Michael tore off his tie and looked resentfully at it at arm’s length. “It is just like the pictures, it seems correct, and it fastens all right with a hook and eye.”

“It is the first time your taste in dress has been questioned, and naturally it pricks,” said Serena smiling at her husband. “It is lucky Jack did not hear it.”

“I don’t know who Jack inherits his slovenliness and his clumsiness from,” said Michael. “Why on earth can’t he sit on his smock without crumpling it. I can. He may be a great intellect, I think he is; he takes after my mother, there is no doubt, but he can’t fold his cloak on his shoulder, he can’t help a woman into her aeroplane, and he is so careless that he can’t alight in London on a roof without coming down either on the sky doorway, or the sky-light. He has broken so many sky-lights and jammed so many roof doors that nowadays he actually goes to ground and sneaks up in the lift.”

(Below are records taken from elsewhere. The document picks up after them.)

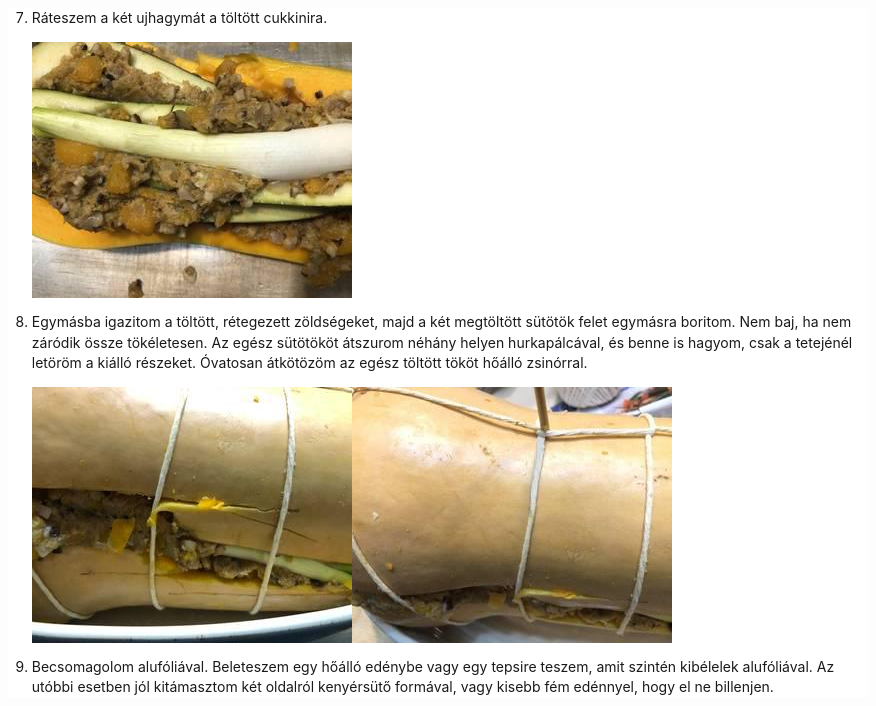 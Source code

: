 7. Ráteszem a két ujhagymát a töltött cukkinira.
 
    <p><img width="320" height="256" align="left" src="/img/full/93837c0f972e4ee35fab6d767a6b7be3e980ad63.jpg"/></p><div style="clear: both"/>

8. Egymásba igazitom a töltött, rétegezett zöldségeket, majd a két megtöltött sütötök felet egymásra boritom. Nem baj, ha nem záródik össze tökéletesen. Az egész sütötököt átszurom néhány helyen hurkapálcával, és benne is hagyom, csak a tetejénél letöröm a kiálló részeket. Óvatosan átkötözöm az egész töltött tököt hőálló zsinórral.
 
    <p><img width="320" height="256" align="left" src="/img/full/b8eb72d99b97cf31e9e09de88a4c1ac70a9ac58b.jpg"/></p><p><img width="320" height="256" align="left" src="/img/full/471e89f2a79a9a6b1dd65376f886ed8918fe63df.jpg"/></p><div style="clear: both"/>

9. Becsomagolom alufóliával. Beleteszem egy hőálló edénybe vagy egy tepsire teszem, amit szintén kibélelek alufóliával. Az utóbbi esetben jól kitámasztom két oldalról kenyérsütő formával, vagy kisebb fém edénnyel, hogy el ne billenjen.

Serena was accustomed to these outbursts of irritation. They meant that her nervous, highly strung Michael was perturbed about something else. In this case the something else was not far to seek. He recurred to it at once.

“Will Father ever understand about Jack and Catherine? Will he ever in his extreme old age understand about anything?”

“His mind is still thirty,” said Serena. “The Iceland brain specialist said that as well as Ali Khan, and all the other doctors. That is where they say the danger lies, and where the tragedy lies.”

“But how are we to meet it,” said Michael walking up and down. Presently he stopped in front of his wife and said as one who has solved a problem!

“I think on the whole I had better leave the matter of breaking things to Father entirely in your hands. It will come better from you than from me.”

And the pictures of the various wives of the various ancestors heard once more the familiar phrase, to which their wifely ears had been so well accustomed in their day from the lips of their lords, when anything uncomfortable had to be done.